La critique des médias est nécessaire et salutaire. Elle fait partie du débat démocratique. Il ne faut pas cependant la confondre avec la mise en cause de plus en plus systématique du bien-fondé de la recherche de la vérité et de l’exposition des faits, lorsqu’ils sont vérifiés et avérés, au public. C’est l’essence du métier de journaliste.

Un défi d’autant plus grand dans les pays fragiles

Ce défi est d’autant plus grand dans les pays fragiles et les contextes de crise. Bien souvent, alors que les armes se sont tues, la méfiance reste entre des groupes entiers de la population, alimentée par des rumeurs, des fausses informations et la manipulation des médias à des fins partisanes. Sans efforts pour rebâtir une confiance entre les citoyens et avec leurs autorités, il est d’autant plus dur, si ce n’est impossible pour une société d’envisager un développement stable et durable. Rebâtir cette confiance passe avant tout par le dialogue et l’information. C’est précisément la mission de nos deux organisations qui, depuis plus de 20 ans chacune, travaillent pour favoriser la résolution des conflits.

L’exemple du Mali

Au travers de médias indépendants qu’elle crée ou soutient, la Fondation Hirondelle fournit de l’information à des populations confrontées à des crises, pour leur permettre d’agir dans leur vie citoyenne. Avec ses équipes et partenaires de chercheurs et de «bâtisseurs de paix» locaux, Interpeace facilite des processus de dialogue visant à donner à tout un chacun une possibilité de participer à la résolution des conflits qui les divisent. Journalistes, chercheurs et «bâtisseurs de paix» ont matière à échanger et travailler ensemble sur de nouveaux terrains pour contribuer à la construction de sociétés plus démocratiques et apaisées.
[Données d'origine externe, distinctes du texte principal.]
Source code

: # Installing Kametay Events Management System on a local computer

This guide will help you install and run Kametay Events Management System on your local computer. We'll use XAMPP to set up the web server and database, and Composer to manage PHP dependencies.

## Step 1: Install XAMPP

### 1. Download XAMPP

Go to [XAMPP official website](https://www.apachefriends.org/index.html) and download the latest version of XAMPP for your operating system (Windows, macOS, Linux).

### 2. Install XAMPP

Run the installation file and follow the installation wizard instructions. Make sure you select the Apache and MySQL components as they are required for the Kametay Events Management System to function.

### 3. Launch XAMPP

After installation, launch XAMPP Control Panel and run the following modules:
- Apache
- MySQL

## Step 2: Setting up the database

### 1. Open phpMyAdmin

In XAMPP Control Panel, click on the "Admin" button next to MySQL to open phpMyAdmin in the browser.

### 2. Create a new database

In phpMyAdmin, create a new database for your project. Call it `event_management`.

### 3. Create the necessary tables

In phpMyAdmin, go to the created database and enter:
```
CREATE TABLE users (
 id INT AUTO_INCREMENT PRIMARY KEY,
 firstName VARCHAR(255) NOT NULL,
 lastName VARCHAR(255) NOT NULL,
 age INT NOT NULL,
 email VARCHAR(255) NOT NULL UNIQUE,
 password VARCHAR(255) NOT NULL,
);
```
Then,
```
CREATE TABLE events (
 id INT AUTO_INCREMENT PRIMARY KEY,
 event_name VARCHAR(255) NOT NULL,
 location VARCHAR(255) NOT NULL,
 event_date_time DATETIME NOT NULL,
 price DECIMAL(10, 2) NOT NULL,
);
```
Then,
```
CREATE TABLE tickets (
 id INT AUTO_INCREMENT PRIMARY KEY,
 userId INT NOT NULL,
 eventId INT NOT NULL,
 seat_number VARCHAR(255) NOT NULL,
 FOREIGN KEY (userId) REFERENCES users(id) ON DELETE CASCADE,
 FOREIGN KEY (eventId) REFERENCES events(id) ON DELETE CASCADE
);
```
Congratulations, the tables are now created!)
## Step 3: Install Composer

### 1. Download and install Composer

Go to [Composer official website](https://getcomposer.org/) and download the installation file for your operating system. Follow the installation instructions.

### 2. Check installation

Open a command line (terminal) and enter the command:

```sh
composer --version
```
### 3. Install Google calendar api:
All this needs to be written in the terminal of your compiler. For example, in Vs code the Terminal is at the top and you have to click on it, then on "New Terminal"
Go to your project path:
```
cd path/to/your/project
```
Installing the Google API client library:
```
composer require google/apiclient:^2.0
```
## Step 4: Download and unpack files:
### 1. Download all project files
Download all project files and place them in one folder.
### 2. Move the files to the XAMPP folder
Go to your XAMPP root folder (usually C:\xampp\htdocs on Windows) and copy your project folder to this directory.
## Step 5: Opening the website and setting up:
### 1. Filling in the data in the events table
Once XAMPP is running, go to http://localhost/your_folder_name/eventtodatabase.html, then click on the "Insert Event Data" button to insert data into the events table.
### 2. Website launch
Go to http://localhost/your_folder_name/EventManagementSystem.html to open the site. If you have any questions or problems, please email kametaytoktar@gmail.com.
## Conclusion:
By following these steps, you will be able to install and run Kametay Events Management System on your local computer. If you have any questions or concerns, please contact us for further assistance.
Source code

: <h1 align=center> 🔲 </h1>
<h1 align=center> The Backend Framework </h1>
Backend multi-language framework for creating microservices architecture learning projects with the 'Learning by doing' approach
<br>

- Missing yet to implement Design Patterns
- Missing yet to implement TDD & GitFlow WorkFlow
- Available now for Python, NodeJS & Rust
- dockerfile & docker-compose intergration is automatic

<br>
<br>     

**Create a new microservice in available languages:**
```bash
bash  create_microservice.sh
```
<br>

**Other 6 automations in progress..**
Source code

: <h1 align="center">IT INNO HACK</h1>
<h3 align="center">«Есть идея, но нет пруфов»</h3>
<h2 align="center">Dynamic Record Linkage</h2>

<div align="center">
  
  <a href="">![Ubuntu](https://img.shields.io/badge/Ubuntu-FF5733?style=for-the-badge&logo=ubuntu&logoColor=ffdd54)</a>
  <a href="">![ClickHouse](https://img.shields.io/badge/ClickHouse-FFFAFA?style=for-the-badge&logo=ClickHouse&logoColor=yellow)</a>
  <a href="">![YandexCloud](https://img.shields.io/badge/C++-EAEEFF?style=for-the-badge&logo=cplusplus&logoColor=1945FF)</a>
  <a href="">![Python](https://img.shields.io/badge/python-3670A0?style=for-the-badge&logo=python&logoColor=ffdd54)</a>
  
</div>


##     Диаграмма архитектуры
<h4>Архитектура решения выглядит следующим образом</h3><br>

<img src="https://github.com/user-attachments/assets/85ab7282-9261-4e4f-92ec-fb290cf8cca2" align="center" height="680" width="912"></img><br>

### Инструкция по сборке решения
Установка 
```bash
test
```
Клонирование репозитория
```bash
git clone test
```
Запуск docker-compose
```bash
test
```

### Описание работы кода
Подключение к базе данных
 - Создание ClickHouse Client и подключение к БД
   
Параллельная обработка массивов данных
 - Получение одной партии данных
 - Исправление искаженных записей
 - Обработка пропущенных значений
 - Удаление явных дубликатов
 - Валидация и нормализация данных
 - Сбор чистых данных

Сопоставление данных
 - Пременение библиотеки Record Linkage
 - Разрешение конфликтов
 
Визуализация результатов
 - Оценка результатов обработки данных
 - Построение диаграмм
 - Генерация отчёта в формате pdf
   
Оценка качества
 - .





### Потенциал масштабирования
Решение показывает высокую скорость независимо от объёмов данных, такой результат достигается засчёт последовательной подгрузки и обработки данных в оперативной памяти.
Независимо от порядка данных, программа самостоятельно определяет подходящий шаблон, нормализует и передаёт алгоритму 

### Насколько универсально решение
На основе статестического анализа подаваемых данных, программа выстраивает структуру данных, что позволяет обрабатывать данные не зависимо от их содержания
Le cas du Mali peut être cité en exemple. En 2013, alors que le pays affrontait les répercussions d’une crise profonde, Interpeace et la Fondation Hirondelle ont mis leurs efforts en commun pour favoriser l’émergence d’un dialogue citoyen. Ce dialogue a permis non seulement aux Maliens d’identifier les obstacles à la paix mais aussi d’en débattre au niveau national sur l’antenne de Studio Tamani, le programme radiophonique créé par la Fondation Hirondelle. Chaque jour, Studio Tamani produit et diffuse 3 heures d’information et de débat en 5 langues à travers un réseau de 60 radios partenaires dans le pays. Plus d’1,6 millions d’auditeurs l’écoutent tous les jours.

Accord de partenariat

L’équipe de «bâtisseurs de paix» soutenue par Interpeace contribue aux émissions de Studio Tamani. Elle met à disposition des journalistes les résultats de leurs recherches réalisées sur le terrain et de leurs analyses sur les causes des conflits. Journalistes et chercheurs travaillent ainsi ensemble à l’exposition et à l’explication des faits qui sont à l’origine de la crise que subit ce pays Sahélien.

Interpeace et la Fondation Hirondelle ont décidé de s’associer plus fortement en 2017 dans le cadre d’un accord de partenariat, qui sera signé à Genève le 4 mai. Ce partenariat favorisera de nouvelles passerelles entre les journalistes, les chercheurs, les spécialistes de la construction de la paix et les communautés confrontées à des crises majeures.